Kurz vor der geplanten Blockade am Brenner stellt sich der Betreiber der italienischen Brennerautobahn A22 auf erhebliche Verkehrsbehinderungen ein. Auf seiner Internetseite empfiehlt das Unternehmen, Fahrten auf dem Abschnitt ab Trient in Richtung Norden nach Österreich auf das unbedingt notwendige Minimum zu beschränken.
Am Samstag ist die Strecke von Italien nach Österreich für Autos und Motorräder bereits ab 10.30 Uhr gesperrt. Für Lastwagen beginnt die Sperre schon um 7.00 Uhr. In der Gegenrichtung, also von Österreich nach Italien, gilt die Sperre von 11.00 bis 19.00 Uhr, für Lkw bereits ab 9.00 Uhr.
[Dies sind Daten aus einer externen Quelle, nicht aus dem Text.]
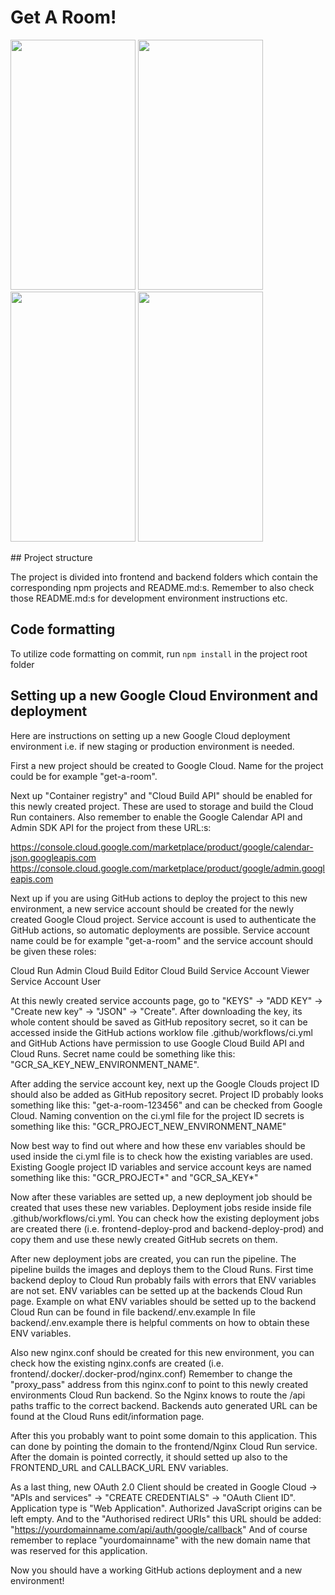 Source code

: # Get A Room!

<p float="left">
  <img src="https://github.com/keulacorp/get-a-room/blob/dev/ui-images/login_2021-12-16_18-41-56.jpg" data-canonical-src="https://github.com/keulacorp/get-a-room/blob/dev/ui-     images/login_2021-12-16_18-41-56.jpg" width="200" height="400" />

  <img src="https://github.com/keulacorp/get-a-room/blob/dev/ui-images/rooms_list_expanded_2021-12-16_18-41-54.jpg" data-canonical-src="https://github.com/keulacorp/get-a-   room/blob/dev/ui-images/rooms_list_expanded_2021-12-16_18-41-54.jpg" width="200" height="400" />
  
  <img src="https://github.com/keulacorp/get-a-room/blob/dev/ui-images/quick_booking_2021-12-16_18-41-52.jpg" data-canonical-src="https://github.com/keulacorp/get-a-room/blob/dev/ui-images/quick_booking_2021-12-16_18-41-52.jpg" width="200" height="400" />
  
  <img src="https://github.com/keulacorp/get-a-room/blob/dev/ui-images/bookings_2021-12-16_18-42-01.jpg" data-canonical-src="https://github.com/keulacorp/get-a-room/blob/dev/ui-images/bookings_2021-12-16_18-42-01.jpg" width="200" height="400" />
</p>
## Project structure

The project is divided into frontend and backend folders which contain the corresponding npm projects and README.md:s. Remember to also check those README.md:s for development environment instructions etc.

## Code formatting

To utilize code formatting on commit, run `npm install` in the project root folder

## Setting up a new Google Cloud Environment and deployment

Here are instructions on setting up a new Google Cloud deployment environment i.e. if new staging or production environment is needed.

First a new project should be created to Google Cloud. Name for the project could be for example "get-a-room".

Next up "Container registry" and "Cloud Build API" should be enabled for this newly created project. These are used to storage and build the Cloud Run containers.
Also remember to enable the Google Calendar API and Admin SDK API for the project from these URL:s:

https://console.cloud.google.com/marketplace/product/google/calendar-json.googleapis.com
https://console.cloud.google.com/marketplace/product/google/admin.googleapis.com

Next up if you are using GitHub actions to deploy the project to this new environment, a new service account should be created for the newly created Google Cloud project. Service account is used to authenticate the GitHub actions, so automatic deployments are possible. Service account name could be for example "get-a-room" and the service account should be given these roles:

Cloud Run Admin
Cloud Build Editor
Cloud Build Service Account
Viewer
Service Account User

At this newly created service accounts page, go to "KEYS" -> "ADD KEY" -> "Create new key" -> "JSON" -> "Create". After downloading the key, its whole content should be saved as GitHub repository secret, so it can be accessed inside the GitHub actions worklow file .github/workflows/ci.yml and GitHub Actions have permission to use Google Cloud Build API and Cloud Runs. Secret name could be something like this: "GCR_SA_KEY_NEW_ENVIRONMENT_NAME".

After adding the service account key, next up the Google Clouds project ID should also be added as GitHub repository secret. Project ID probably looks something like this: "get-a-room-123456" and can be checked from Google Cloud. Naming convention on the ci.yml file for the project ID secrets is something like this: "GCR_PROJECT_NEW_ENVIRONMENT_NAME"

Now best way to find out where and how these env variables should be used inside the ci.yml file is to check how the existing variables are used. Existing Google project ID variables and service account keys are named something like this: "GCR_PROJECT*" and "GCR_SA_KEY*"

Now after these variables are setted up, a new deployment job should be created that uses these new variables. Deployment jobs reside inside file .github/workflows/ci.yml. You can check how the existing deployment jobs are created there (i.e. frontend-deploy-prod and backend-deploy-prod) and copy them and use these newly created GitHub secrets on them.

After new deployment jobs are created, you can run the pipeline. The pipeline builds the images and deploys them to the Cloud Runs. First time backend deploy to Cloud Run probably fails with errors that ENV variables are not set. ENV variables can be setted up at the backends Cloud Run page. Example on what ENV variables should be setted up to the backend Cloud Run can be found in file backend/.env.example In file backend/.env.example there is helpful comments on how to obtain these ENV variables.

Also new nginx.conf should be created for this new environment, you can check how the existing nginx.confs are created (i.e. frontend/.docker/.docker-prod/nginx.conf) Remember to change the "proxy_pass" address from this nginx.conf to point to this newly created environments Cloud Run backend. So the Nginx knows to route the /api paths traffic to the correct backend. Backends auto generated URL can be found at the Cloud Runs edit/information page.

After this you probably want to point some domain to this application. This can done by pointing the domain to the frontend/Nginx Cloud Run service. After the domain is pointed correctly, it should setted up also to the FRONTEND_URL and CALLBACK_URL ENV variables.

As a last thing, new OAuth 2.0 Client should be created in Google Cloud -> "APIs and services" -> "CREATE CREDENTIALS" -> "OAuth Client ID". Application type is "Web Application". Authorized JavaScript origins can be left empty. And to the "Authorised redirect URIs" this URL should be added: "https://yourdomainname.com/api/auth/google/callback" And of course remember to replace "yourdomainname" with the new domain name that was reserved for this application.

Now you should have a working GitHub actions deployment and a new environment!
Betroffen ist auf italienischer Seite der Bereich zwischen der Mautstelle der Brennerautobahn und der Staatsgrenze. Wer die Grenze am Samstag dennoch überqueren muss, sollte nach Angaben des Betreibers den Grenzübergang Tarvis nutzen.
Viele Gäste verschieben ihre Buchungen
Nach Angaben des Hoteliers- und Gastwirteverbands in Südtirol reagieren auch Urlauber auf die angekündigte Blockade. Wie die Nachrichtenagentur Ansa den Verbandspräsidenten Klaus Berger zitierte, haben viele Gäste ihre Buchungen um einen Tag vor- oder nachverlegt. So wollen sie die Behinderungen am Samstag vermeiden.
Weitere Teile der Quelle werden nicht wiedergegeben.